Goal of the exercise:
Could you write out each entry exactly as it reads?

Extracted entries:

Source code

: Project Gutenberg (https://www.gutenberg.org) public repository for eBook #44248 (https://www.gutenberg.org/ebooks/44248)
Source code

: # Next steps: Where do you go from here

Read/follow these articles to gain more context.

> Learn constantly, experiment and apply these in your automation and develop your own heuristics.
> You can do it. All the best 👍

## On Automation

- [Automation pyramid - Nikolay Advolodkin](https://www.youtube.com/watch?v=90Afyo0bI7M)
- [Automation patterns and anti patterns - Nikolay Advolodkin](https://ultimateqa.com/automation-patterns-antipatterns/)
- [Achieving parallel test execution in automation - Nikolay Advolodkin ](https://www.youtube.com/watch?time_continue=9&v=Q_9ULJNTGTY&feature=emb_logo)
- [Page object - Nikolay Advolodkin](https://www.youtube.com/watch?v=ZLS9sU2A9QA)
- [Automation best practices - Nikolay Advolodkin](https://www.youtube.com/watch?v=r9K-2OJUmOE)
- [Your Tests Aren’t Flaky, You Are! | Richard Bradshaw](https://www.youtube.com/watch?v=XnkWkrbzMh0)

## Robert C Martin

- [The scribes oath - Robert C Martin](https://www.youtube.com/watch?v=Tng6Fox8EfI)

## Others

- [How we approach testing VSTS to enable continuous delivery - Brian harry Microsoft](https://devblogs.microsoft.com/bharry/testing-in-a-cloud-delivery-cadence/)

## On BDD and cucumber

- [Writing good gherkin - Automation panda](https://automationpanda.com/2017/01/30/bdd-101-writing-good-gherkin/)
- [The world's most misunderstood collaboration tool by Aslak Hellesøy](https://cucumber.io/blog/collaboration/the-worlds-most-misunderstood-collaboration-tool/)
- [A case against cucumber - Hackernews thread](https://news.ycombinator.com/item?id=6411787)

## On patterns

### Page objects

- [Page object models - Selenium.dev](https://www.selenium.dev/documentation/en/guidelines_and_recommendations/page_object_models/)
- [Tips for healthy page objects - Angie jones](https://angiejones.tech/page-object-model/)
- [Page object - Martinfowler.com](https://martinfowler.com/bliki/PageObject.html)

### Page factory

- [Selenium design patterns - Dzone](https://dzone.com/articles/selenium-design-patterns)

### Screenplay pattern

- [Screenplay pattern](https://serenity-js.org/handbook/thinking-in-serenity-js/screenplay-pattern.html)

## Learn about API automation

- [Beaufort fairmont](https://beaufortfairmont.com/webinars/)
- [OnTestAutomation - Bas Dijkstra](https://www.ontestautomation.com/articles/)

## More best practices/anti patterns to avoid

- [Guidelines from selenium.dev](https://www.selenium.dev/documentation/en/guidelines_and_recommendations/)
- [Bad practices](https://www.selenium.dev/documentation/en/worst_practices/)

Your solution:
Source code

: Project Gutenberg (https://www.gutenberg.org) public repository for eBook #44248 (https://www.gutenberg.org/ebooks/44248)
Source code

: # Next steps: Where do you go from here

Read/follow these articles to gain more context.

> Learn constantly, experiment and apply these in your automation and develop your own heuristics.
> You can do it. All the best 👍

## On Automation

- [Automation pyramid - Nikolay Advolodkin](https://www.youtube.com/watch?v=90Afyo0bI7M)
- [Automation patterns and anti patterns - Nikolay Advolodkin](https://ultimateqa.com/automation-patterns-antipatterns/)
- [Achieving parallel test execution in automation - Nikolay Advolodkin ](https://www.youtube.com/watch?time_continue=9&v=Q_9ULJNTGTY&feature=emb_logo)
- [Page object - Nikolay Advolodkin](https://www.youtube.com/watch?v=ZLS9sU2A9QA)
- [Automation best practices - Nikolay Advolodkin](https://www.youtube.com/watch?v=r9K-2OJUmOE)
- [Your Tests Aren’t Flaky, You Are! | Richard Bradshaw](https://www.youtube.com/watch?v=XnkWkrbzMh0)

## Robert C Martin

- [The scribes oath - Robert C Martin](https://www.youtube.com/watch?v=Tng6Fox8EfI)

## Others

- [How we approach testing VSTS to enable continuous delivery - Brian harry Microsoft](https://devblogs.microsoft.com/bharry/testing-in-a-cloud-delivery-cadence/)

## On BDD and cucumber

- [Writing good gherkin - Automation panda](https://automationpanda.com/2017/01/30/bdd-101-writing-good-gherkin/)
- [The world's most misunderstood collaboration tool by Aslak Hellesøy](https://cucumber.io/blog/collaboration/the-worlds-most-misunderstood-collaboration-tool/)
- [A case against cucumber - Hackernews thread](https://news.ycombinator.com/item?id=6411787)

## On patterns

### Page objects

- [Page object models - Selenium.dev](https://www.selenium.dev/documentation/en/guidelines_and_recommendations/page_object_models/)
- [Tips for healthy page objects - Angie jones](https://angiejones.tech/page-object-model/)
- [Page object - Martinfowler.com](https://martinfowler.com/bliki/PageObject.html)

### Page factory

- [Selenium design patterns - Dzone](https://dzone.com/articles/selenium-design-patterns)

### Screenplay pattern

- [Screenplay pattern](https://serenity-js.org/handbook/thinking-in-serenity-js/screenplay-pattern.html)

## Learn about API automation

- [Beaufort fairmont](https://beaufortfairmont.com/webinars/)
- [OnTestAutomation - Bas Dijkstra](https://www.ontestautomation.com/articles/)

## More best practices/anti patterns to avoid

- [Guidelines from selenium.dev](https://www.selenium.dev/documentation/en/guidelines_and_recommendations/)
- [Bad practices](https://www.selenium.dev/documentation/en/worst_practices/)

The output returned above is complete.